As Michael gives us instruction, a guest of the hotel with kids walks past just in time to hear Michael talk about mutilating toys. You can imagine the look on his face – it was priceless and had us all in fits of laughter. Oh yes, we’re deMented.
I work for ages on my Barbie, turning her into a mermaid before discovering the materials we are using are not designed for heavy handed angels like me. It looks like a clay pinch pot I made in grade two. Okay, lets put that aside and focus on altering the frame.
Paint just doesn’t seem to be happening, it’s missing something. I ask Michael how he got a certain look on one of his pieces and he gives me a lot of time on my own to help me get my head around the technique. I take a break for afternoon tea and come back knowing what I want to do next. One layer added and I start to understand how it works and am happier with how it’s coming together.
Before I know it, the class is finished. My work is no-where near completed and I wonder if I will know what to do to finish it off at home. And if I’ll be brave enough to finish it. But Michael’s chant on the process stays with me and I have the confidence to just keep following his technique to make it happen. He tells us taking a step back will help us see where we need to add something next. And that sometimes happy accidents are what makes a piece come together.
His suggestion of walking away the moment I feel frustrated sits well with me. I very rarely work from start to finish in one go. I work until I’m feeling lost and awkward. I walk away and come back to it later when I have an idea for what to do next. So nice to hear he works the same way.
“And one guy’s” wife comes and Michael and the other students welcome her into the classroom so she can hear the critiques. Even the spouses get welcomed with open arms. Isn’t that awesome? Love that Michael invited her to join us. She has some awesome skulls on her top, so she fits right in.
Michael gives a critique in the nicest possible way and we all learn so much from each others piece. Some of the work is just stunning.
I ask Michael my favourite question – about finding your own signature style and how to step away from your teachers so your work becomes your own. He gives me a fantastic visual answer that satisfies my curiosity. My table mate and I take turns taking photos with Michael and then it’s over. Not just the class but the whole weekend.
We walk away having spent 6 hours in a class that only felt like 6 minutes. Excited with ideas on altering things. Of symbology and mythology. I love that all of Michael’s pieces have a story. One of the things I love most about his 2 art books are the stories. Maybe it’s because I love fairytales?
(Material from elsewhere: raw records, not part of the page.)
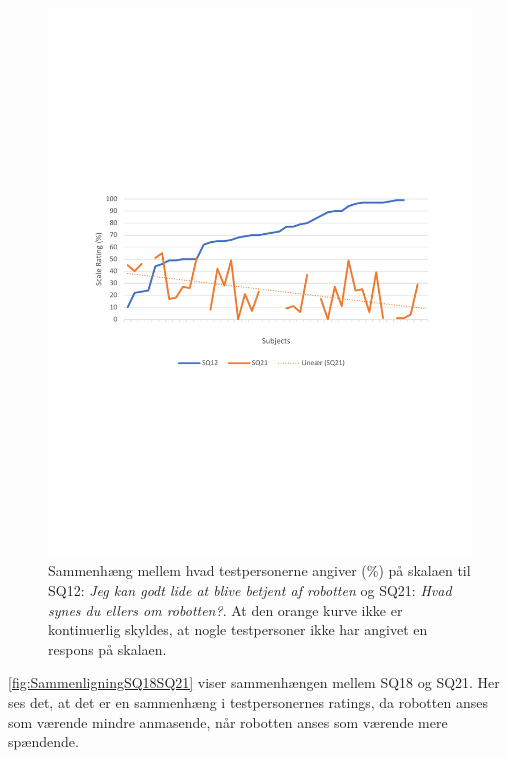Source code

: \begin{figure}[H]
	\centering
	\includegraphics[width=\textwidth]{Figure/Korrelationsgrafer/SQ12+SQ21}
	\caption{Sammenhæng mellem hvad testpersonerne angiver (\%) på skalaen til SQ12: \textit{Jeg kan godt lide at blive betjent af robotten} og SQ21: \textit{Hvad synes du ellers om robotten?}. At den orange kurve ikke er kontinuerlig skyldes, at nogle testpersoner ikke har angivet en respons på skalaen.}
	\label{fig:SammenligningSQ12SQ21}
\end{figure}
\noindent
%
\autoref{fig:SammenligningSQ18SQ21} viser sammenhængen mellem SQ18 og SQ21. Her ses det, at det er en sammenhæng i testpersonernes ratings, da robotten anses som værende mindre anmasende, når robotten anses som værende mere spændende.
%
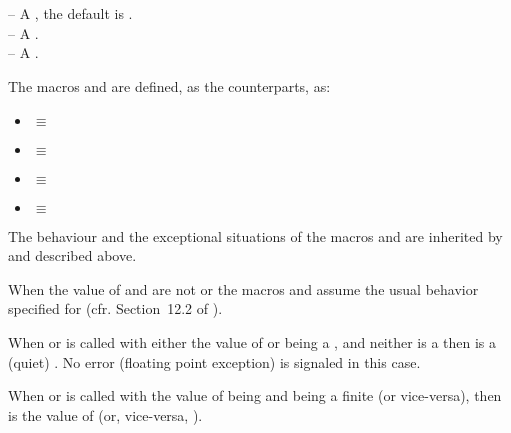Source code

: \documentclass[../Arithmetic-Operations.tex]{subfiles}
\begin{document}

\DSyntax{}

    \RArrow ~ \\
    \RArrow ~ 

\DArgsNValues{}

 -- A , the default is .\\
 -- A .\\
 -- A \CL{} .\\


\DDescription{}

The macros  and  are defined,
as the \CL{} counterparts, as:
\begin{itemize}
\item {} \code{)} $\equiv$ 
   \code{(+} 
\item {} \code{)} $\equiv$ 
   \code{(-} 
\item {}  $\equiv$ 
   \code{(+} 
\item {}  $\equiv$ 
   \code{(-} 
\end{itemize}

The behaviour and the exceptional situations of the macros  and
 are inherited by \code{+} and \code{-} described above.

When the value of  and  are not
 or  the macros  and
 assume the usual behavior specified for \CL{} (cfr.
Section~12.2 of \cite{1996:ANSIHyperSpec}).

When  or  is called with either the value of
 or  being a , and
neither is a  then  is a
(quiet) . No error (floating point exception) is signaled in
this case.

When  or  is called with the value of
 being   and  being a
finite  (or vice-versa), then  is the
value of  (or, vice-versa, ).
\end{document}
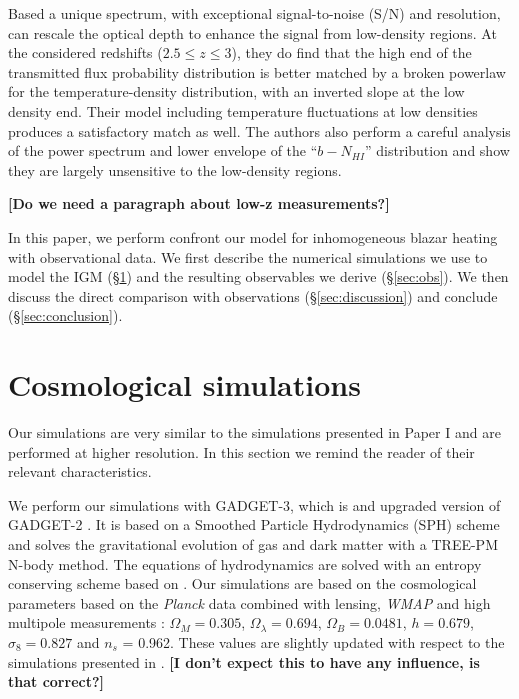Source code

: \documentclass[numberedappendix]{emulateapj}
\newcommand\ALc[1]{{\color{red} \bf #1}} %
\begin{document}
 Based a unique spectrum, with exceptional signal-to-noise  (S/N) and resolution, \citet{2017MNRAS.466.2690R} can rescale the optical depth to enhance the signal from low-density regions. At the considered redshifts ($2.5\leq z \leq 3$), they do find that the 
high end of the transmitted flux probability distribution is better matched by a broken powerlaw for the temperature-density distribution, with an inverted slope at the low density end. Their model including temperature fluctuations at low densities produces a satisfactory match as well. The authors also perform a careful analysis of the power spectrum and lower envelope of the ``$b-N_{HI}$'' distribution and show they are largely  unsensitive to the low-density regions. 

\ALc{[Do we need a paragraph about low-z measurements?]}

In this paper, we perform confront our model for inhomogeneous blazar heating with observational data. We first describe the numerical simulations we use to model the IGM (\S\ref{sec:sims}) and the resulting observables we derive (\S\ref{sec:obs}). We then discuss the direct comparison with observations (\S\ref{sec:discussion}) and conclude (\S\ref{sec:conclusion}).



\section{Cosmological simulations}\label{sec:sims}

Our simulations are very similar to the simulations presented in Paper I and are performed at higher resolution. In this section we remind the reader of their relevant characteristics. 

We perform our simulations with \textsc{GADGET-3}, which is and upgraded version of \textsc{GADGET-2} \citep{2005MNRAS.364.1105S}.  It is based on a Smoothed Particle Hydrodynamics (SPH) scheme and solves the gravitational evolution of gas and dark matter with a TREE-PM N-body method.  The equations of hydrodynamics are solved with an entropy conserving scheme based on \citep{2002MNRAS.333..649S}.   Our simulations are based on the cosmological parameters based on  the \textit{Planck} data combined with lensing, \textit{WMAP} and high multipole measurements \citep{2014A&A...571A..16P}: $\Omega_M = 0.305$, $\Omega_{\lambda} = 0.694$, $\Omega_B = 0.0481$, $h = 0.679$, $\sigma_8 = 0.827$ and $n_s$ = 0.962.  These values are slightly updated with respect to the simulations presented in \citep{2012MNRAS.423..149P,2015ApJ...811...19L}. \ALc{[I don't expect this to have any influence, is that correct?]}
\end{document}
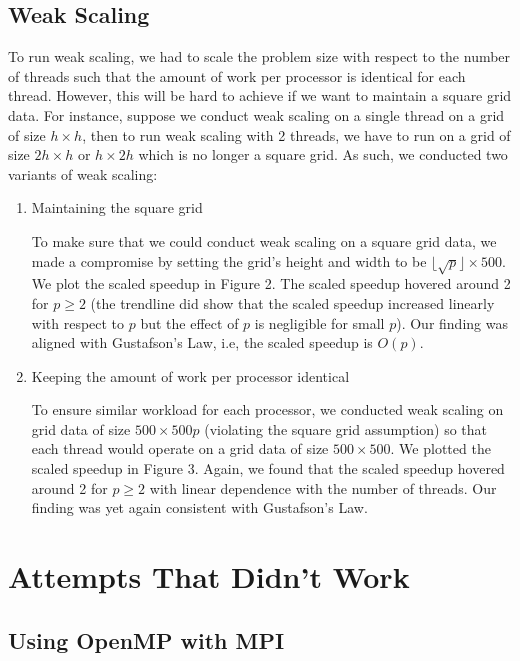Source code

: \documentclass{article}
\begin{document}
\subsection{Weak Scaling}
To run weak scaling, we had to scale the problem size with respect to the number of threads such that the amount of work per processor is identical for each thread. However, this will be hard to achieve if we want to maintain a square grid data. For instance, suppose we conduct weak scaling on a single thread on a grid of size $h \times h$, then to run weak scaling with 2 threads, we have to run on a grid of size $2h \times h$ or $h \times 2h$ which is no longer a square grid. As such, we conducted two variants of weak scaling:

\begin{enumerate}
    \item Maintaining the square grid
    
    To make sure that we could conduct weak scaling on a square grid data, we made a compromise by setting the grid’s height and width to be $\lfloor \sqrt{p} \rfloor \times 500$. We plot the scaled speedup in Figure 2. The scaled speedup hovered around 2 for $p \ge 2$ (the trendline did show that the scaled speedup increased linearly with respect to $p$ but the effect of $p$ is negligible for small $p$). Our finding was aligned with Gustafson’s Law, i.e, the scaled speedup is $O(p)$.
    
    \item Keeping the amount of work per processor identical
    
    To ensure similar workload for each processor, we conducted weak scaling on grid data of size $500 \times 500p$ (violating the square grid assumption) so that each thread would operate on a grid data of size $500 \times 500$. We plotted the scaled speedup in Figure 3. Again, we found that the scaled speedup hovered around 2 for $p \ge 2$ with linear dependence with the number of threads. Our finding was yet again consistent with Gustafson’s Law.  
\end{enumerate}

\section{Attempts That Didn't Work}

\subsection{Using OpenMP with MPI}
\end{document}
I asked him to tell me the story behind some of his pieces to help me decide which one to buy at the Art Trunk night. I am thinking I need to incorporate this idea of story more in my artwork. I’ve kinda had it in the back of my mind for a little while but this class has made me see how much more connection and meaning there is when it has a story. And the direction it can give you. Think this might become a big part of how I work.
I’m sad the class has ended. Wondering how it all went so quickly. But so, so grateful for the chance to learn from him again. Hoping it’s not another 5 years before I get to do more A-sem-blaaage with the master.